FIG. 9 is a diagram showing a fourth embodiment of the present invention.

[Explanation of symbols]

 1 Optical Transmitter Using Multiwavelength Laser 2-4 Optical Receiver 5, 9 Demultiplexer 6 Phase Controller 7 Majority Decision Circuit 8 Multiplexer or Combiner 10 Optical Phase Controller 11 Code Converter 12 Optical Transmission Line 13 ~ 15 Optical transmitter

Claims (9)

[Claims] 1. At least 3 from at least one light source
An error correction method characterized in that an optical signal of one wavelength is transmitted and a transmission error is corrected by taking a majority vote between received signals of each wavelength. 2. A transmitter having at least one light source for emitting light of three or more wavelengths, means for separating the light of the plurality of wavelengths, and the separated optical signal into an electrical signal.

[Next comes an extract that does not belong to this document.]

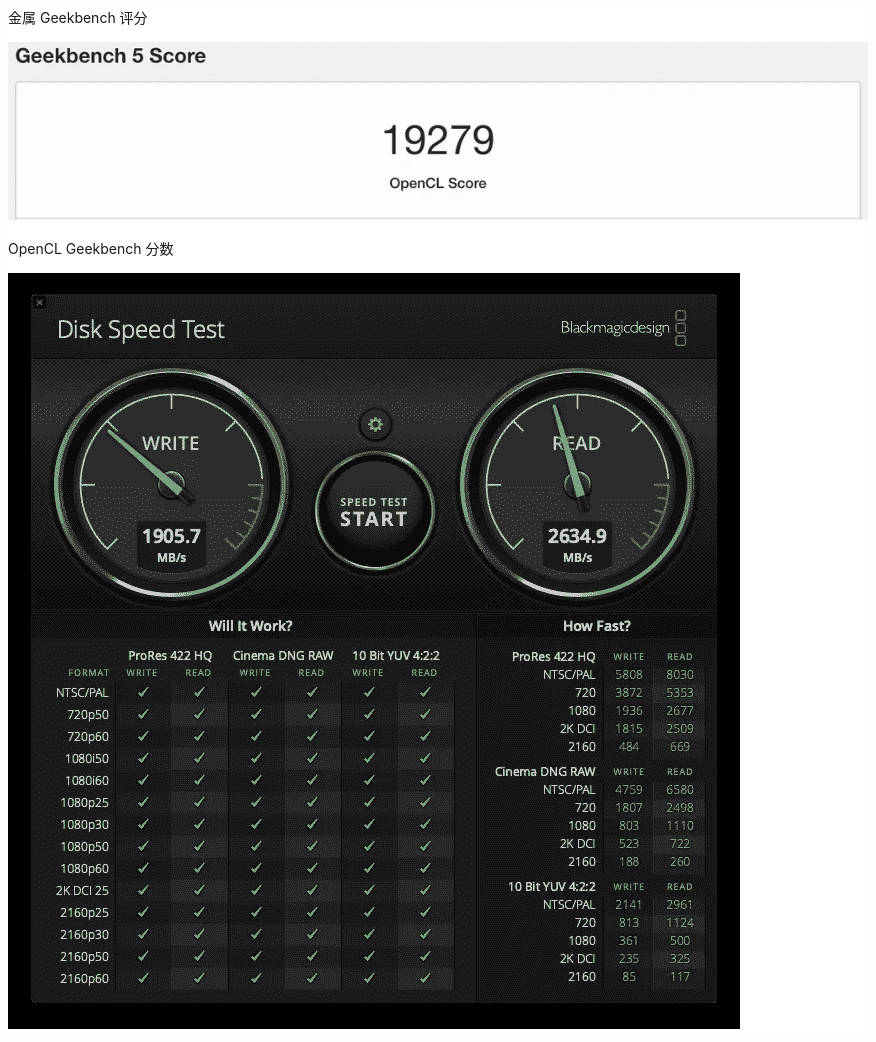 金属 Geekbench 评分

![](img/d8bc2baa4b1b3b464757055177653262.png)

OpenCL Geekbench 分数

![](img/28bf3aa5d7d2ac26ecae196b35aa608c.png)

An error correction device comprising a receiving unit having a converting unit and a unit for taking a majority decision between the plurality of electric signals and returning the original signals. 3. The error correction device according to claim 2, wherein the receiving unit further includes means for aligning the phases of the plurality of electric signals. 4. At least one light source that emits light of three or more wavelengths, means for separating the light of the plurality of wavelengths, means for aligning the phases of the separated optical signals, and the plurality of wavelengths. And a means for separating the light from the transmitter into respective wavelengths, a means for converting each separated optical signal into an electric signal, and the plurality of electric signals An error correction device having a receiving unit equipped with means for recovering the original signal by taking a majority decision between them. 5. A transmitter having at least three light sources having different wavelengths, a transmitter having means for multiplexing optical signals output from the plurality of light sources, and a plurality of wavelengths from the transmitter. A receiver having a means for separating light, a means for converting the separated optical signal into an electric signal, and a means for taking a majority decision between the plurality of electric signals and restoring the original signal. Error correction device. 6. At least 3 from at least one light source
Coding is performed by transmitting optical signals of one wavelength, shifting the phases of the optical signals of each wavelength, and superimposing them, and detecting the error of the coding rule used at the time of the coding to correct the transmission error. An error correction method characterized by. 7. At least one light source that emits light of at least three wavelengths, means for separating the light of the plurality of wavelengths, means for shifting the phases of the separated optical signals, and optical signals of the plurality of wavelengths. And a means for converting an optical signal from the transmitter into an electric signal, and an error of the coding rule used at the time of encoding to detect the original signal. An error correction device having a receiving unit having means for returning to a signal. 8. An optical communication system using the error correction method according to claim 1. 9. An optical communication system using the error correction method according to claim 5.